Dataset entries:
--- START ---

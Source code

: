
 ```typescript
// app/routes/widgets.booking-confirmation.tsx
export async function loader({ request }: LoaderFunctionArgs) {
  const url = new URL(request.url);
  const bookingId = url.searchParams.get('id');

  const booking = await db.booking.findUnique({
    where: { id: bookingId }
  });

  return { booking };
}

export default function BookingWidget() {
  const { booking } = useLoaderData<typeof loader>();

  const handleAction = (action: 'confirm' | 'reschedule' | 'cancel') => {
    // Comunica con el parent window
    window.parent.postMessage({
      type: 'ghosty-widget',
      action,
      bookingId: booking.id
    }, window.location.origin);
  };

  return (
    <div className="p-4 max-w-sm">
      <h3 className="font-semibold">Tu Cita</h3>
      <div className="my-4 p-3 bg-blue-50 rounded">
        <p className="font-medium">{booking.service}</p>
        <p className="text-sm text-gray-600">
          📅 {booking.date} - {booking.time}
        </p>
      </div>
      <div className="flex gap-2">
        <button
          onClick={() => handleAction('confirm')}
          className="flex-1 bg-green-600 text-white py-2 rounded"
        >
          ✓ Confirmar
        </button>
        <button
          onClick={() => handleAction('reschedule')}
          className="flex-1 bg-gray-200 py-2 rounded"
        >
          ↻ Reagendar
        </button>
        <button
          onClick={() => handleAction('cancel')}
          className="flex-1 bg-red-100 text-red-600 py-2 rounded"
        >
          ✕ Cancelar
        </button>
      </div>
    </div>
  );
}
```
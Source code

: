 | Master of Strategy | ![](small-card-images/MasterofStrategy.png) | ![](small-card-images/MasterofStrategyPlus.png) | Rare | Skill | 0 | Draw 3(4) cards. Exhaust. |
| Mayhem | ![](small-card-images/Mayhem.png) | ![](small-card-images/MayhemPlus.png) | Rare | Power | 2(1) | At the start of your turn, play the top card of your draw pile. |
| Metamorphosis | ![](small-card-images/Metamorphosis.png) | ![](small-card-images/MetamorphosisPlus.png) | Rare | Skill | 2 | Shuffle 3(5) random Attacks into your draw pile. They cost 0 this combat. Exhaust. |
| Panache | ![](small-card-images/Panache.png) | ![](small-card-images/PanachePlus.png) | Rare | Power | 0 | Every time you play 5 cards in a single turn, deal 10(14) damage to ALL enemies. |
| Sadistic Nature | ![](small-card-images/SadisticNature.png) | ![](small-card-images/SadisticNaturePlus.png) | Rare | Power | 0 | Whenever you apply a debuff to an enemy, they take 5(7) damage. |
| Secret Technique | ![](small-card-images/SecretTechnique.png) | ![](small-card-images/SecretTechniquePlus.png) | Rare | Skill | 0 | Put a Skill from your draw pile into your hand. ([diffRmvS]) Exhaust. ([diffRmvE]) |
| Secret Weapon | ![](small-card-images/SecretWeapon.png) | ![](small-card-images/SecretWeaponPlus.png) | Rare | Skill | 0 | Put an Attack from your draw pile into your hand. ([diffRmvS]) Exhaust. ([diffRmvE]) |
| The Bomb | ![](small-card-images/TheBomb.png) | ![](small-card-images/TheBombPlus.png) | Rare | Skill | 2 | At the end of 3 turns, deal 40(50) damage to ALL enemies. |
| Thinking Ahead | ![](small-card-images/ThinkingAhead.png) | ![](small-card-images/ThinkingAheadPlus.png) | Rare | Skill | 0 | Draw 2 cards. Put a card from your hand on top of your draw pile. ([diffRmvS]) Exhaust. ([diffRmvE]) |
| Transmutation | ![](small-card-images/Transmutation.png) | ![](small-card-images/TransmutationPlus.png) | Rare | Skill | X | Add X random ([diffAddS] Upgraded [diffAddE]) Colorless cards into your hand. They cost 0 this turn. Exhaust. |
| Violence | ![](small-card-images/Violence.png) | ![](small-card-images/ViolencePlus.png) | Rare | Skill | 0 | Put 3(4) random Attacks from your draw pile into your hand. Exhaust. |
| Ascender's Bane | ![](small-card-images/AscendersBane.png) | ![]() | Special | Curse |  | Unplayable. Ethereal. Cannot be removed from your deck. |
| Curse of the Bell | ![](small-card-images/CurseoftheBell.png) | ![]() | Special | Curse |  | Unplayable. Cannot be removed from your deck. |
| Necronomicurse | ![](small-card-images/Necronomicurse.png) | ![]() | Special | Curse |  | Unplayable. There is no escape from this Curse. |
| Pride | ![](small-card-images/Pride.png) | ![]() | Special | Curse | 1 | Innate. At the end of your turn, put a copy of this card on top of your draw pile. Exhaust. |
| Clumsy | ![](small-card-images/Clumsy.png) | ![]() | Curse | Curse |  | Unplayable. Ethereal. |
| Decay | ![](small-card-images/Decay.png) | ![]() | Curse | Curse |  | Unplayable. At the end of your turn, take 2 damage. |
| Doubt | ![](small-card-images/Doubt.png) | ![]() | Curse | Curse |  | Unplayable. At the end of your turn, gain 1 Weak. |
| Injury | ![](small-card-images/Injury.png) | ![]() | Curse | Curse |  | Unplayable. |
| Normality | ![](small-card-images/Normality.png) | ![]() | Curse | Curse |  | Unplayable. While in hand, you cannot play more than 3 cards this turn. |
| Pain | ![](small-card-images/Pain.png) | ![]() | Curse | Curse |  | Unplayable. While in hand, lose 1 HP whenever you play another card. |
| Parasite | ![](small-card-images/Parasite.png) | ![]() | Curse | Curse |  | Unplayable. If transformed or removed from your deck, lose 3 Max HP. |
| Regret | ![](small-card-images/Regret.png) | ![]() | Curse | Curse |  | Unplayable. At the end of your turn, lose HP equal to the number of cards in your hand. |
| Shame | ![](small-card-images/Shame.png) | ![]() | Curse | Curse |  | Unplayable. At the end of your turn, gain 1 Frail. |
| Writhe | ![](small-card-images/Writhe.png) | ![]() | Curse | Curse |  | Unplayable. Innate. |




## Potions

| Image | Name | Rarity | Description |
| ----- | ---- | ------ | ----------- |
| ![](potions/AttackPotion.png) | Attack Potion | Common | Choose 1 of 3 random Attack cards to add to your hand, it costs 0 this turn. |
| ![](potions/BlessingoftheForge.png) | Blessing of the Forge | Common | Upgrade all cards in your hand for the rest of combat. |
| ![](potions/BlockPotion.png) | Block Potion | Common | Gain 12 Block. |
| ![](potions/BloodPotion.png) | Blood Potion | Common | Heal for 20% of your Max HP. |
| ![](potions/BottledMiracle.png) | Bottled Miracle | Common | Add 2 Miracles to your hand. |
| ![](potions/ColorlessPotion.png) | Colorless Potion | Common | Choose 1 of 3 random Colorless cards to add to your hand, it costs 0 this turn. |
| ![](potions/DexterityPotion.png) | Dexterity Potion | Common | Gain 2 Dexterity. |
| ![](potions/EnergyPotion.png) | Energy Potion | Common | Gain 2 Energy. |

--- END ---

## Work instruction:
Repeat the data. Leave nothing out and change nothing.

## The answer:
Source code

:
 ```typescript
// app/routes/widgets.booking-confirmation.tsx
export async function loader({ request }: LoaderFunctionArgs) {
  const url = new URL(request.url);
  const bookingId = url.searchParams.get('id');

  const booking = await db.booking.findUnique({
    where: { id: bookingId }
  });

  return { booking };
}

export default function BookingWidget() {
  const { booking } = useLoaderData<typeof loader>();

  const handleAction = (action: 'confirm' | 'reschedule' | 'cancel') => {
    // Comunica con el parent window
    window.parent.postMessage({
      type: 'ghosty-widget',
      action,
      bookingId: booking.id
    }, window.location.origin);
  };

  return (
    <div className="p-4 max-w-sm">
      <h3 className="font-semibold">Tu Cita</h3>
      <div className="my-4 p-3 bg-blue-50 rounded">
        <p className="font-medium">{booking.service}</p>
        <p className="text-sm text-gray-600">
          📅 {booking.date} - {booking.time}
        </p>
      </div>
      <div className="flex gap-2">
        <button
          onClick={() => handleAction('confirm')}
          className="flex-1 bg-green-600 text-white py-2 rounded"
        >
          ✓ Confirmar
        </button>
        <button
          onClick={() => handleAction('reschedule')}
          className="flex-1 bg-gray-200 py-2 rounded"
        >
          ↻ Reagendar
        </button>
        <button
          onClick={() => handleAction('cancel')}
          className="flex-1 bg-red-100 text-red-600 py-2 rounded"
        >
          ✕ Cancelar
        </button>
      </div>
    </div>
  );
}
```
Source code

: | Master of Strategy | ![](small-card-images/MasterofStrategy.png) | ![](small-card-images/MasterofStrategyPlus.png) | Rare | Skill | 0 | Draw 3(4) cards. Exhaust. |
| Mayhem | ![](small-card-images/Mayhem.png) | ![](small-card-images/MayhemPlus.png) | Rare | Power | 2(1) | At the start of your turn, play the top card of your draw pile. |
| Metamorphosis | ![](small-card-images/Metamorphosis.png) | ![](small-card-images/MetamorphosisPlus.png) | Rare | Skill | 2 | Shuffle 3(5) random Attacks into your draw pile. They cost 0 this combat. Exhaust. |
| Panache | ![](small-card-images/Panache.png) | ![](small-card-images/PanachePlus.png) | Rare | Power | 0 | Every time you play 5 cards in a single turn, deal 10(14) damage to ALL enemies. |
| Sadistic Nature | ![](small-card-images/SadisticNature.png) | ![](small-card-images/SadisticNaturePlus.png) | Rare | Power | 0 | Whenever you apply a debuff to an enemy, they take 5(7) damage. |
| Secret Technique | ![](small-card-images/SecretTechnique.png) | ![](small-card-images/SecretTechniquePlus.png) | Rare | Skill | 0 | Put a Skill from your draw pile into your hand. ([diffRmvS]) Exhaust. ([diffRmvE]) |
| Secret Weapon | ![](small-card-images/SecretWeapon.png) | ![](small-card-images/SecretWeaponPlus.png) | Rare | Skill | 0 | Put an Attack from your draw pile into your hand. ([diffRmvS]) Exhaust. ([diffRmvE]) |
| The Bomb | ![](small-card-images/TheBomb.png) | ![](small-card-images/TheBombPlus.png) | Rare | Skill | 2 | At the end of 3 turns, deal 40(50) damage to ALL enemies. |
| Thinking Ahead | ![](small-card-images/ThinkingAhead.png) | ![](small-card-images/ThinkingAheadPlus.png) | Rare | Skill | 0 | Draw 2 cards. Put a card from your hand on top of your draw pile. ([diffRmvS]) Exhaust. ([diffRmvE]) |
| Transmutation | ![](small-card-images/Transmutation.png) | ![](small-card-images/TransmutationPlus.png) | Rare | Skill | X | Add X random ([diffAddS] Upgraded [diffAddE]) Colorless cards into your hand. They cost 0 this turn. Exhaust. |
| Violence | ![](small-card-images/Violence.png) | ![](small-card-images/ViolencePlus.png) | Rare | Skill | 0 | Put 3(4) random Attacks from your draw pile into your hand. Exhaust. |
| Ascender's Bane | ![](small-card-images/AscendersBane.png) | ![]() | Special | Curse |  | Unplayable. Ethereal. Cannot be removed from your deck. |
| Curse of the Bell | ![](small-card-images/CurseoftheBell.png) | ![]() | Special | Curse |  | Unplayable. Cannot be removed from your deck. |
| Necronomicurse | ![](small-card-images/Necronomicurse.png) | ![]() | Special | Curse |  | Unplayable. There is no escape from this Curse. |
| Pride | ![](small-card-images/Pride.png) | ![]() | Special | Curse | 1 | Innate. At the end of your turn, put a copy of this card on top of your draw pile. Exhaust. |
| Clumsy | ![](small-card-images/Clumsy.png) | ![]() | Curse | Curse |  | Unplayable. Ethereal. |
| Decay | ![](small-card-images/Decay.png) | ![]() | Curse | Curse |  | Unplayable. At the end of your turn, take 2 damage. |
| Doubt | ![](small-card-images/Doubt.png) | ![]() | Curse | Curse |  | Unplayable. At the end of your turn, gain 1 Weak. |
| Injury | ![](small-card-images/Injury.png) | ![]() | Curse | Curse |  | Unplayable. |
| Normality | ![](small-card-images/Normality.png) | ![]() | Curse | Curse |  | Unplayable. While in hand, you cannot play more than 3 cards this turn. |
| Pain | ![](small-card-images/Pain.png) | ![]() | Curse | Curse |  | Unplayable. While in hand, lose 1 HP whenever you play another card. |
| Parasite | ![](small-card-images/Parasite.png) | ![]() | Curse | Curse |  | Unplayable. If transformed or removed from your deck, lose 3 Max HP. |
| Regret | ![](small-card-images/Regret.png) | ![]() | Curse | Curse |  | Unplayable. At the end of your turn, lose HP equal to the number of cards in your hand. |
| Shame | ![](small-card-images/Shame.png) | ![]() | Curse | Curse |  | Unplayable. At the end of your turn, gain 1 Frail. |
| Writhe | ![](small-card-images/Writhe.png) | ![]() | Curse | Curse |  | Unplayable. Innate. |




## Potions

| Image | Name | Rarity | Description |
| ----- | ---- | ------ | ----------- |
| ![](potions/AttackPotion.png) | Attack Potion | Common | Choose 1 of 3 random Attack cards to add to your hand, it costs 0 this turn. |
| ![](potions/BlessingoftheForge.png) | Blessing of the Forge | Common | Upgrade all cards in your hand for the rest of combat. |
| ![](potions/BlockPotion.png) | Block Potion | Common | Gain 12 Block. |
| ![](potions/BloodPotion.png) | Blood Potion | Common | Heal for 20% of your Max HP. |
| ![](potions/BottledMiracle.png) | Bottled Miracle | Common | Add 2 Miracles to your hand. |
| ![](potions/ColorlessPotion.png) | Colorless Potion | Common | Choose 1 of 3 random Colorless cards to add to your hand, it costs 0 this turn. |
| ![](potions/DexterityPotion.png) | Dexterity Potion | Common | Gain 2 Dexterity. |
| ![](potions/EnergyPotion.png) | Energy Potion | Common | Gain 2 Energy. |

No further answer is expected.